▶ [The problem] An exact copy of the lines from the start of the material below through the line containing "https://developer.mozilla.org/en-US/docs/Web/API/console/timeLog" is the required answer, and it includes no pictures.

● ● ● ● ● ● ●

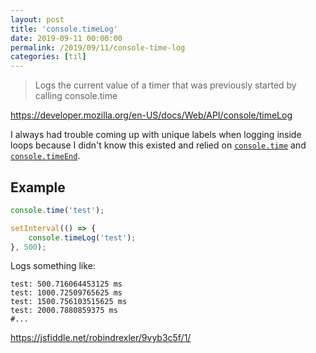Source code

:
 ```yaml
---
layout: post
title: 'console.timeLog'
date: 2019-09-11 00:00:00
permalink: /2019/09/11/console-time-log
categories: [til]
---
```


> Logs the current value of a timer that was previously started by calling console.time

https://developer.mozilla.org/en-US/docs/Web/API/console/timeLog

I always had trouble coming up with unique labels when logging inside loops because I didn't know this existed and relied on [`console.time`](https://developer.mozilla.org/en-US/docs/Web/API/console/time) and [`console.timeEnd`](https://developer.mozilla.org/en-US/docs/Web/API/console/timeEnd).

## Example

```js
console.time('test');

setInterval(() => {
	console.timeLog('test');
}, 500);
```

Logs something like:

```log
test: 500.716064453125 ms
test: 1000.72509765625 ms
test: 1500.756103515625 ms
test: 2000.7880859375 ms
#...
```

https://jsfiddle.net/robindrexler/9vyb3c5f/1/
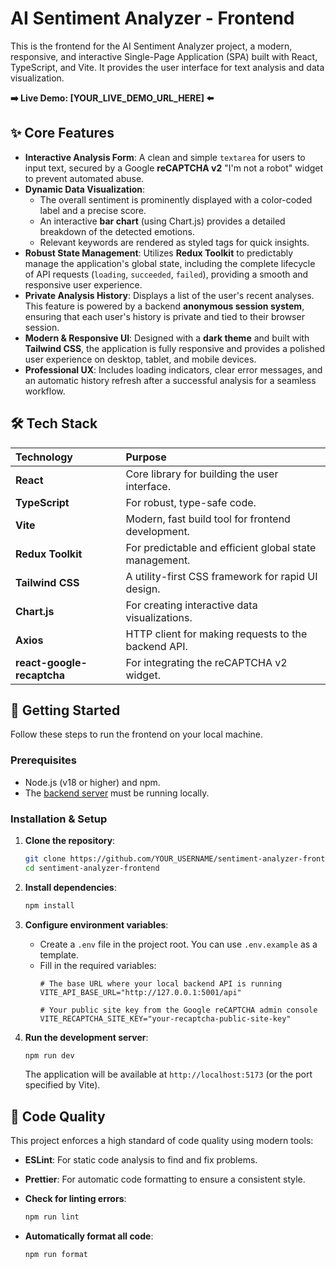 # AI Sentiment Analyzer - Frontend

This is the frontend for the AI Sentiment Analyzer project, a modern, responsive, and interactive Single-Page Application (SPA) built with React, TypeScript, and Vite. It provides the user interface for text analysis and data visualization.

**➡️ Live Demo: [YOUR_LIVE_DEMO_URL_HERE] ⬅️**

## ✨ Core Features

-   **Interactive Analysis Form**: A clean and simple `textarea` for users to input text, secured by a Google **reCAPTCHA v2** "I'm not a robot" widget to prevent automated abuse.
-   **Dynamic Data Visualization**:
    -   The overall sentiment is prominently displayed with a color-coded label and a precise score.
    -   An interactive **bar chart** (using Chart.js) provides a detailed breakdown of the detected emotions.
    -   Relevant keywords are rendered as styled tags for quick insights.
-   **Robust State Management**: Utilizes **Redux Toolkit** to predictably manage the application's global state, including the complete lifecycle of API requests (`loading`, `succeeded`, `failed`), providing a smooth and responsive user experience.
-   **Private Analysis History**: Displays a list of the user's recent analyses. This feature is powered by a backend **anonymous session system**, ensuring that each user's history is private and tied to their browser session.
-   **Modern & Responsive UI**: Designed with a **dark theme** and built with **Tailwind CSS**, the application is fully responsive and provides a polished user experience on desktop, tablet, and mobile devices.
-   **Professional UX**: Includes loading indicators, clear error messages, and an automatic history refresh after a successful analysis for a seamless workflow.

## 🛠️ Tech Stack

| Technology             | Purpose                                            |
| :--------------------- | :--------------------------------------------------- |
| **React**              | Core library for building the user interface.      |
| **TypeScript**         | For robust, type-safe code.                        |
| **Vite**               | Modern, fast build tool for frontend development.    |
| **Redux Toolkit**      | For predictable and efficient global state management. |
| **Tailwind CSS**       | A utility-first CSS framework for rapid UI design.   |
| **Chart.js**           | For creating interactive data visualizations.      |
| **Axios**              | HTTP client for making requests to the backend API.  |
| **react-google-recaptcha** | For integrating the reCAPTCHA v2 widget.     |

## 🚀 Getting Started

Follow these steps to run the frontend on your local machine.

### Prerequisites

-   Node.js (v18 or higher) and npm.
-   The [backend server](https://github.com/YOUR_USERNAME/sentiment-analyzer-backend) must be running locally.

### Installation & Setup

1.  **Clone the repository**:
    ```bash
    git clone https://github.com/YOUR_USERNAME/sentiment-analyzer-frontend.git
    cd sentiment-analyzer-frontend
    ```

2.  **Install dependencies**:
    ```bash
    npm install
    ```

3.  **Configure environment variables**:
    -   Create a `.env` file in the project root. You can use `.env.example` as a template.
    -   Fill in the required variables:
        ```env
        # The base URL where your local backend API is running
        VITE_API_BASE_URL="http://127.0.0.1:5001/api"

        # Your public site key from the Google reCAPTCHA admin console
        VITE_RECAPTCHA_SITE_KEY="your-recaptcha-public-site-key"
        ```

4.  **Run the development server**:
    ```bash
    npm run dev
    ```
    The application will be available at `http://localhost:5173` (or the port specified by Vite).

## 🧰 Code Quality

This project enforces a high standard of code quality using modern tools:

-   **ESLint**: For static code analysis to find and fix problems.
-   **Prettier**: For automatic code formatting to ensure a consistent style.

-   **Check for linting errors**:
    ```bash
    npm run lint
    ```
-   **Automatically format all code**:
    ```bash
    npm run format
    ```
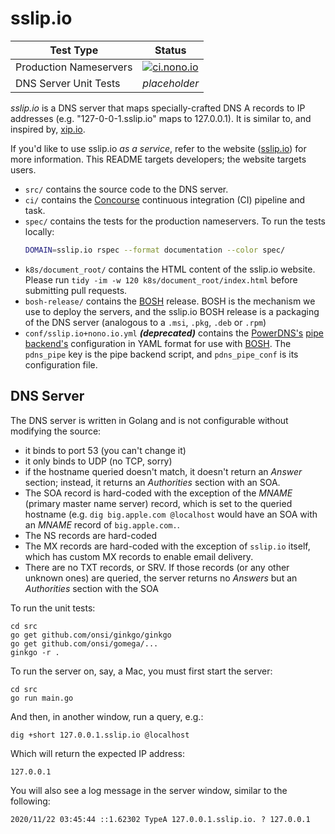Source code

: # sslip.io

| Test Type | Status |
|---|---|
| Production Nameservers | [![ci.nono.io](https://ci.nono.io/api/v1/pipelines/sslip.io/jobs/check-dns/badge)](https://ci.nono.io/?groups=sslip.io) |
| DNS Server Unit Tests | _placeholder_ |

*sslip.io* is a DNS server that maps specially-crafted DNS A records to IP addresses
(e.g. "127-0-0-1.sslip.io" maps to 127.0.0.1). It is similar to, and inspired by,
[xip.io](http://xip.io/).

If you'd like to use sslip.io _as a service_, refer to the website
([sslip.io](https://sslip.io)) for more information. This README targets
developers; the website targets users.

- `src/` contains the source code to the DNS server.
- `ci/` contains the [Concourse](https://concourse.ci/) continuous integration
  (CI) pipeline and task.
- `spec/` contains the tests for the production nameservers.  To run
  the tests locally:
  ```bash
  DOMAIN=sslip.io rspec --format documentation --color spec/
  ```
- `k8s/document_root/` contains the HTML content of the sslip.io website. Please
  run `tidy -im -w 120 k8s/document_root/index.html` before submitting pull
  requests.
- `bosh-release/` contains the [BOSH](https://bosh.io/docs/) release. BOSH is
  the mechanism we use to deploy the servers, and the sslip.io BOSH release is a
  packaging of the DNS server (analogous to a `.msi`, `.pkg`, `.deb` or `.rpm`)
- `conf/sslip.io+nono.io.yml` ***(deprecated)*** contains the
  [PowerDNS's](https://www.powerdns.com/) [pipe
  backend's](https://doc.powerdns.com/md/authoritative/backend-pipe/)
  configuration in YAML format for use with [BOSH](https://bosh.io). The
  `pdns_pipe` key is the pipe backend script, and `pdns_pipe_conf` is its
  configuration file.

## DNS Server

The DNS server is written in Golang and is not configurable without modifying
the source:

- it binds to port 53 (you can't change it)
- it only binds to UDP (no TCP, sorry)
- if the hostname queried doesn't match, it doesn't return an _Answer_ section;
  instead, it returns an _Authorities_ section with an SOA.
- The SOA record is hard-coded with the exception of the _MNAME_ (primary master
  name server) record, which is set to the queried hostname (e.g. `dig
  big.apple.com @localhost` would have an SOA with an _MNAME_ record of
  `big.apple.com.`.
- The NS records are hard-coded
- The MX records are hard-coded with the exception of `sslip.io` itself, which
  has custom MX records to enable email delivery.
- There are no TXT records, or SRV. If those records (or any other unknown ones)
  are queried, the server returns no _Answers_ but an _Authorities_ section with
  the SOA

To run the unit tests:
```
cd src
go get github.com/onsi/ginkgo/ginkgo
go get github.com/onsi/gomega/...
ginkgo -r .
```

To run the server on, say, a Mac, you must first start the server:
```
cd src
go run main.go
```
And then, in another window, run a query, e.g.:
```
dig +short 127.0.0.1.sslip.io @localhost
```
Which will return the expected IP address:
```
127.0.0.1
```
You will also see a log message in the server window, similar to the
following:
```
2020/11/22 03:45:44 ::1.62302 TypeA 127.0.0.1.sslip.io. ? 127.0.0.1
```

● ● ● ● ● ● ●

▶ [Exercise response]
Source code

:
 ```yaml
---
layout: post
title: 'console.timeLog'
date: 2019-09-11 00:00:00
permalink: /2019/09/11/console-time-log
categories: [til]
---
```


> Logs the current value of a timer that was previously started by calling console.time

https://developer.mozilla.org/en-US/docs/Web/API/console/timeLog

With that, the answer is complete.